Here Dewey lodges a challenge to the existence of logic as ontology. It is a subject matter of absolutism, which no one has found, but generates controversy. Is there any experiential logic, which is merely an abstraction? Where is an essential and dualistic cause-effect way that connects logic with objects? Movement does not need “propositions” and “terms,” and “sentences” and “words” cannot express movement fully. Referents may change so long as it maintains attention upon the symbolic structure and content of propositions, but the changing does not narrow the scope of symbols and language. Dewey apparently demonstrates that the problematic of ontological logic and dualistic modality in contemporary logical positivism. His position becomes rather clearer as he comments on traditional logic. Dewey states:
“Aristotelian logic, which still passes current nominally, is a logic based upon the idea that qualitative objects are existential in the fullest sense. To retain logical principles based on this conception along with the acceptance of theories of existence and knowledge based on an opposite conception is not, to say the least, conductive to clearness – a consideration that has a good deal to do with existing dualism between traditional and the newer relational logics.”

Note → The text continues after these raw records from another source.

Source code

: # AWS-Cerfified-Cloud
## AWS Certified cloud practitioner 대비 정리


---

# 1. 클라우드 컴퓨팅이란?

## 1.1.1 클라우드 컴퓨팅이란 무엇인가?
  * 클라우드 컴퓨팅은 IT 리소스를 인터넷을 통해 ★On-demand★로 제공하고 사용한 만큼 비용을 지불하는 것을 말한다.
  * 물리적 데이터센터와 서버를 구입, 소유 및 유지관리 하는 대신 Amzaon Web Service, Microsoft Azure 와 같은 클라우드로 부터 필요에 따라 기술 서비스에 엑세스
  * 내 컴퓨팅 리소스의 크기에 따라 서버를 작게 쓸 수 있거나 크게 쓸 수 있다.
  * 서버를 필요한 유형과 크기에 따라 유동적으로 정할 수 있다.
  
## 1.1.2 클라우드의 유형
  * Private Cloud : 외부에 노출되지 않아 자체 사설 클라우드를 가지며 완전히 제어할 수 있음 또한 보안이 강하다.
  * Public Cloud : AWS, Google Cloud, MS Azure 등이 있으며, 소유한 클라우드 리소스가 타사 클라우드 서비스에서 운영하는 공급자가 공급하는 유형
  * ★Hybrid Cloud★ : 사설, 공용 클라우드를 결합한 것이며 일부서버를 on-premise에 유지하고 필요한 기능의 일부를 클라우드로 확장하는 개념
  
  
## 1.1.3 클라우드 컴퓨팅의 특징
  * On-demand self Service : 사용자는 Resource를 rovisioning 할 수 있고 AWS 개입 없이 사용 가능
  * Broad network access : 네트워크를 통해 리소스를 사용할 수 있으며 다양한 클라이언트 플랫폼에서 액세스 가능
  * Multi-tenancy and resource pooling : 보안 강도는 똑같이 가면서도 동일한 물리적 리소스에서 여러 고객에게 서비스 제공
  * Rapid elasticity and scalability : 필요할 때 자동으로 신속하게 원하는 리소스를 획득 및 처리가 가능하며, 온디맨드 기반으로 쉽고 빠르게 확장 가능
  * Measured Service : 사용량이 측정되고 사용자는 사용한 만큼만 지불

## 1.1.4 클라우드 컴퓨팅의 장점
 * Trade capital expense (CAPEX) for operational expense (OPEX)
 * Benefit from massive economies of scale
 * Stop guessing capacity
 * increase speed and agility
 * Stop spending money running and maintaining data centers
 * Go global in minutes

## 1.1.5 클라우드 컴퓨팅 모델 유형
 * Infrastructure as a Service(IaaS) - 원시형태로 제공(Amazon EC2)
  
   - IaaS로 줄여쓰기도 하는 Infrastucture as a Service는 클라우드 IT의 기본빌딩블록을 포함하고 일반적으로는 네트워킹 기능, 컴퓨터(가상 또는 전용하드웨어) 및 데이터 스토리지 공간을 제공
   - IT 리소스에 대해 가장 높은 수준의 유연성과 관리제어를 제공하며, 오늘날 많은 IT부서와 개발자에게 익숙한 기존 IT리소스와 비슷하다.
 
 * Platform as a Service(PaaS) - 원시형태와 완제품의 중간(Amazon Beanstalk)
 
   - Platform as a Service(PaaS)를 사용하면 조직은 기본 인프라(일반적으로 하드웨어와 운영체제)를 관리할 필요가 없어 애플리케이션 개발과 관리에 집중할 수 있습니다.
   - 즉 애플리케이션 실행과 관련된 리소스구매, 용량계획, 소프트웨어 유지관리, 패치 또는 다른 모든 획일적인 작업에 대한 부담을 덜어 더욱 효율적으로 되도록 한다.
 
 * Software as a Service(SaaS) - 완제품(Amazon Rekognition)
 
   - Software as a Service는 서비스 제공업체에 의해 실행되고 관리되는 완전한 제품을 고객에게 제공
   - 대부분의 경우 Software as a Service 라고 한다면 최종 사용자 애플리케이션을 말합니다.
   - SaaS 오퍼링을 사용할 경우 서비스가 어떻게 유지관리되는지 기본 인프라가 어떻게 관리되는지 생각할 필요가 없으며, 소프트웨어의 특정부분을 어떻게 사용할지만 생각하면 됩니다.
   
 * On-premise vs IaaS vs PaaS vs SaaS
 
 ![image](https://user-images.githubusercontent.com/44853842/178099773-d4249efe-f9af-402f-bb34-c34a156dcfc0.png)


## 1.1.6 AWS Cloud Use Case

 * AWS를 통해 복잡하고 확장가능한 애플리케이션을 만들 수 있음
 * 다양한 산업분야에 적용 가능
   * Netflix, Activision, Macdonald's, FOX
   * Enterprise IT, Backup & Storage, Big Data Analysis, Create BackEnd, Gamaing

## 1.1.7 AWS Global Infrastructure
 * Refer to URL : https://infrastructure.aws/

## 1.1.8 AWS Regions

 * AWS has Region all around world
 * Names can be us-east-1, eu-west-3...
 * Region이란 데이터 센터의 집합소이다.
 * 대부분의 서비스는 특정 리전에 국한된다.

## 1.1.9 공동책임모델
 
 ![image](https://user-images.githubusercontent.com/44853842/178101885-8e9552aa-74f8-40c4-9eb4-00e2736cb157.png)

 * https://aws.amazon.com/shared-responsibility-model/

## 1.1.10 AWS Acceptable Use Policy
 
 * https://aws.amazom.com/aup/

It is in such claims that Dewey shows that he has eschewed the structure of transcendentalism and dualism, which dominates Western culture, by rejecting the conception of the absolute One vs. the many, as well as the ontological logic, which connects objects in experience in some dualistic and causal manner. Indeed, Dewey has thus made an open space for a conversation with Confucianism and other schools of Chinese philosophy. Since Confucianism and the Chinese intellectual tradition in general developed with a structure absent of a transcendentalism of the One and the modality of dualistic thinking, and with a philosophizing of the order as particularity of time, site, situation, and correlativity and continuity of events, Confucianism would undoubtedly be more a target of affinity.